## WORK TO BE COMPLETED
Repeat the records exactly, so that each line matches the original.
++++++
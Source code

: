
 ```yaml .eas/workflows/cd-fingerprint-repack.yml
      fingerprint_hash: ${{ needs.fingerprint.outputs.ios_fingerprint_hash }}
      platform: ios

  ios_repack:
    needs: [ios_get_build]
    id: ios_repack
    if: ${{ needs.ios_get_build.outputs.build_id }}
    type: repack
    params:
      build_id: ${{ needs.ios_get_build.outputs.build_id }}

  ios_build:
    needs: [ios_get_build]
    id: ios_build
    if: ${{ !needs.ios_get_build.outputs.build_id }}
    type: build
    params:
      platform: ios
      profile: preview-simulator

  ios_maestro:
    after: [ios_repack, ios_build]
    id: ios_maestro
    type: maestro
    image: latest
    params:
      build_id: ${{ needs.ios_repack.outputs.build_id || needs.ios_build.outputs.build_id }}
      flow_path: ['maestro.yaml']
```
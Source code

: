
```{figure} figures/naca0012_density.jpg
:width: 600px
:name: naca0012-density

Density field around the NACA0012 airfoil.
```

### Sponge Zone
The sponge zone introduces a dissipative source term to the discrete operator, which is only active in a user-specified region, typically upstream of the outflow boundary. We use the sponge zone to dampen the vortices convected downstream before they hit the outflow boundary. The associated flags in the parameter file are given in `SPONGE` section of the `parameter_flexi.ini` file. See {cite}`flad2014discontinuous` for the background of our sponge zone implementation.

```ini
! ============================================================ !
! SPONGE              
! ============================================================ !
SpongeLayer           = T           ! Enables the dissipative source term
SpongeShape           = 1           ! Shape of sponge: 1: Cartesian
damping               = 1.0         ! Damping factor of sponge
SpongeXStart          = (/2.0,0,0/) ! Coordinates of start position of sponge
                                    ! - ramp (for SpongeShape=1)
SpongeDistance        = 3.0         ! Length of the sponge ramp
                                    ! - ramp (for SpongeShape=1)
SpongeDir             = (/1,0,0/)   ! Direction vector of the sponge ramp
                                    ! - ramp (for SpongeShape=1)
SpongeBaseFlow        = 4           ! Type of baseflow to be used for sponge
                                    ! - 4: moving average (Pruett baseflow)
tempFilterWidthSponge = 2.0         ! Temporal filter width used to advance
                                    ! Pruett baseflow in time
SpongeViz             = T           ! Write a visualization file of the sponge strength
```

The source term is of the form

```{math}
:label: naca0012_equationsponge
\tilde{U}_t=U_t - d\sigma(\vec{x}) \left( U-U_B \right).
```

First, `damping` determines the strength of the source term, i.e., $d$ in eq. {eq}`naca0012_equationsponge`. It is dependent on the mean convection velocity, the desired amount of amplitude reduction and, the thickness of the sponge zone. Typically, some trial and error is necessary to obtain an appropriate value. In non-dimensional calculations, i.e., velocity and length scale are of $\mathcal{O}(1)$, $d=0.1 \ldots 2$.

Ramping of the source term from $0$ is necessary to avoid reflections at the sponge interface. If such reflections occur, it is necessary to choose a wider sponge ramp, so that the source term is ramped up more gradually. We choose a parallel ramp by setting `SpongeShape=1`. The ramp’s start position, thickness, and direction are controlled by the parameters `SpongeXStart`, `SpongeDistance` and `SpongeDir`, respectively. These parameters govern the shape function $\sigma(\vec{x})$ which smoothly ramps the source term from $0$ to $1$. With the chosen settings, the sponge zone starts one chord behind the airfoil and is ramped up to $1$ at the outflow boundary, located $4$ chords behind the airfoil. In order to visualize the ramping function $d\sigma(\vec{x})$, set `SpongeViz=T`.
++++++
## OUTPUT
Source code

:
 ```yaml .eas/workflows/cd-fingerprint-repack.yml
      fingerprint_hash: ${{ needs.fingerprint.outputs.ios_fingerprint_hash }}
      platform: ios

  ios_repack:
    needs: [ios_get_build]
    id: ios_repack
    if: ${{ needs.ios_get_build.outputs.build_id }}
    type: repack
    params:
      build_id: ${{ needs.ios_get_build.outputs.build_id }}

  ios_build:
    needs: [ios_get_build]
    id: ios_build
    if: ${{ !needs.ios_get_build.outputs.build_id }}
    type: build
    params:
      platform: ios
      profile: preview-simulator

  ios_maestro:
    after: [ios_repack, ios_build]
    id: ios_maestro
    type: maestro
    image: latest
    params:
      build_id: ${{ needs.ios_repack.outputs.build_id || needs.ios_build.outputs.build_id }}
      flow_path: ['maestro.yaml']
```
Source code

:
```{figure} figures/naca0012_density.jpg
:width: 600px
:name: naca0012-density

Density field around the NACA0012 airfoil.
```

### Sponge Zone
The sponge zone introduces a dissipative source term to the discrete operator, which is only active in a user-specified region, typically upstream of the outflow boundary. We use the sponge zone to dampen the vortices convected downstream before they hit the outflow boundary. The associated flags in the parameter file are given in `SPONGE` section of the `parameter_flexi.ini` file. See {cite}`flad2014discontinuous` for the background of our sponge zone implementation.

```ini
! ============================================================ !
! SPONGE              
! ============================================================ !
SpongeLayer           = T           ! Enables the dissipative source term
SpongeShape           = 1           ! Shape of sponge: 1: Cartesian
damping               = 1.0         ! Damping factor of sponge
SpongeXStart          = (/2.0,0,0/) ! Coordinates of start position of sponge
                                    ! - ramp (for SpongeShape=1)
SpongeDistance        = 3.0         ! Length of the sponge ramp
                                    ! - ramp (for SpongeShape=1)
SpongeDir             = (/1,0,0/)   ! Direction vector of the sponge ramp
                                    ! - ramp (for SpongeShape=1)
SpongeBaseFlow        = 4           ! Type of baseflow to be used for sponge
                                    ! - 4: moving average (Pruett baseflow)
tempFilterWidthSponge = 2.0         ! Temporal filter width used to advance
                                    ! Pruett baseflow in time
SpongeViz             = T           ! Write a visualization file of the sponge strength
```

The source term is of the form

```{math}
:label: naca0012_equationsponge
\tilde{U}_t=U_t - d\sigma(\vec{x}) \left( U-U_B \right).
```

First, `damping` determines the strength of the source term, i.e., $d$ in eq. {eq}`naca0012_equationsponge`. It is dependent on the mean convection velocity, the desired amount of amplitude reduction and, the thickness of the sponge zone. Typically, some trial and error is necessary to obtain an appropriate value. In non-dimensional calculations, i.e., velocity and length scale are of $\mathcal{O}(1)$, $d=0.1 \ldots 2$.

Ramping of the source term from $0$ is necessary to avoid reflections at the sponge interface. If such reflections occur, it is necessary to choose a wider sponge ramp, so that the source term is ramped up more gradually. We choose a parallel ramp by setting `SpongeShape=1`. The ramp’s start position, thickness, and direction are controlled by the parameters `SpongeXStart`, `SpongeDistance` and `SpongeDir`, respectively. These parameters govern the shape function $\sigma(\vec{x})$ which smoothly ramps the source term from $0$ to $1$. With the chosen settings, the sponge zone starts one chord behind the airfoil and is ramped up to $1$ at the outflow boundary, located $4$ chords behind the airfoil. In order to visualize the ramping function $d\sigma(\vec{x})$, set `SpongeViz=T`.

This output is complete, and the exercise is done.